MATERIAL PROVIDED:
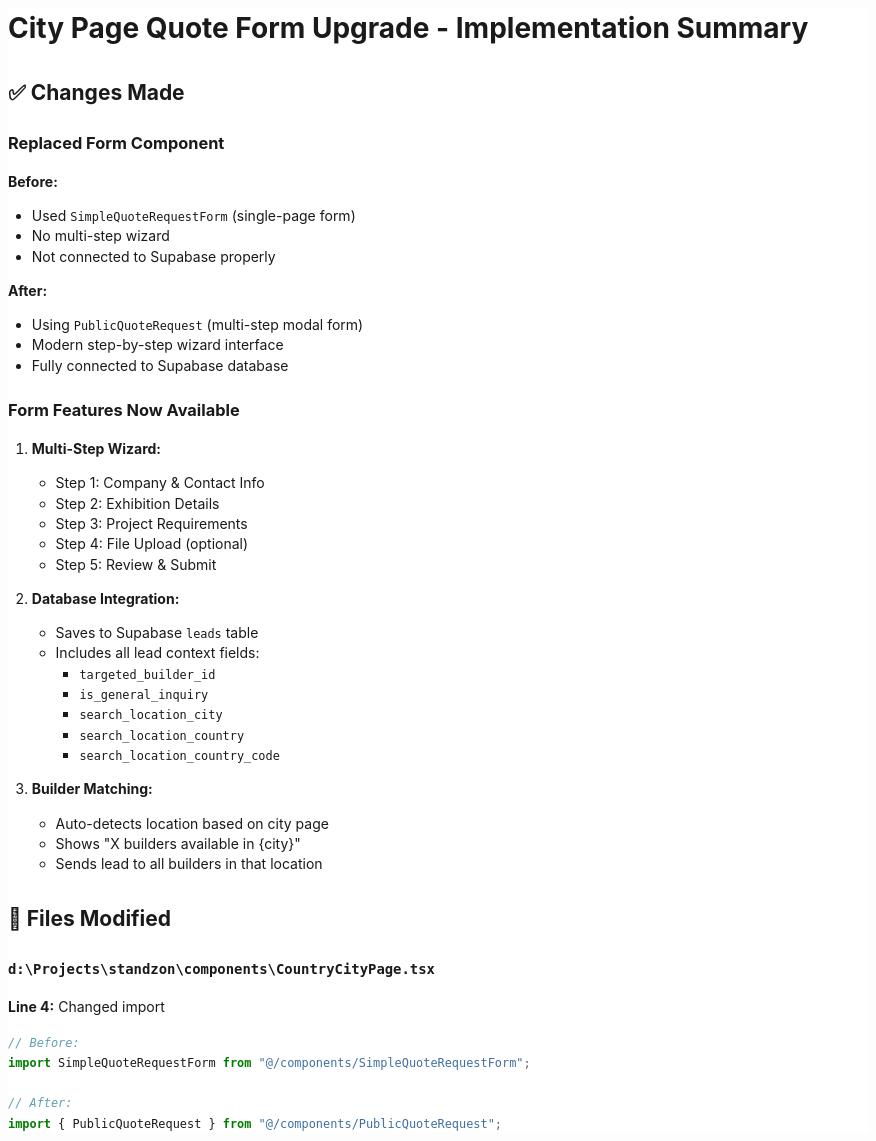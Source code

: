 # City Page Quote Form Upgrade - Implementation Summary

## ✅ Changes Made

### **Replaced Form Component**

**Before:**  
- Used `SimpleQuoteRequestForm` (single-page form)
- No multi-step wizard
- Not connected to Supabase properly

**After:**  
- Using `PublicQuoteRequest` (multi-step modal form)
- Modern step-by-step wizard interface
- Fully connected to Supabase database

### **Form Features Now Available**

1. **Multi-Step Wizard:**
   - Step 1: Company & Contact Info
   - Step 2: Exhibition Details
   - Step 3: Project Requirements
   - Step 4: File Upload (optional)
   - Step 5: Review & Submit

2. **Database Integration:**
   - Saves to Supabase `leads` table
   - Includes all lead context fields:
     - `targeted_builder_id`
     - `is_general_inquiry`
     - `search_location_city`
     - `search_location_country`
     - `search_location_country_code`

3. **Builder Matching:**
   - Auto-detects location based on city page
   - Shows "X builders available in {city}"
   - Sends lead to all builders in that location

## 📁 Files Modified

### **`d:\Projects\standzon\components\CountryCityPage.tsx`**

**Line 4:** Changed import
```typescript
// Before:
import SimpleQuoteRequestForm from "@/components/SimpleQuoteRequestForm";

// After:
import { PublicQuoteRequest } from "@/components/PublicQuoteRequest";
```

PROBLEM TO SOLVE:
If a line in the records contains the string "SimpleQuoteRequestForm", copy it out.

OUTPUT OF THE EXERCISE:
- Used `SimpleQuoteRequestForm` (single-page form)
import SimpleQuoteRequestForm from "@/components/SimpleQuoteRequestForm";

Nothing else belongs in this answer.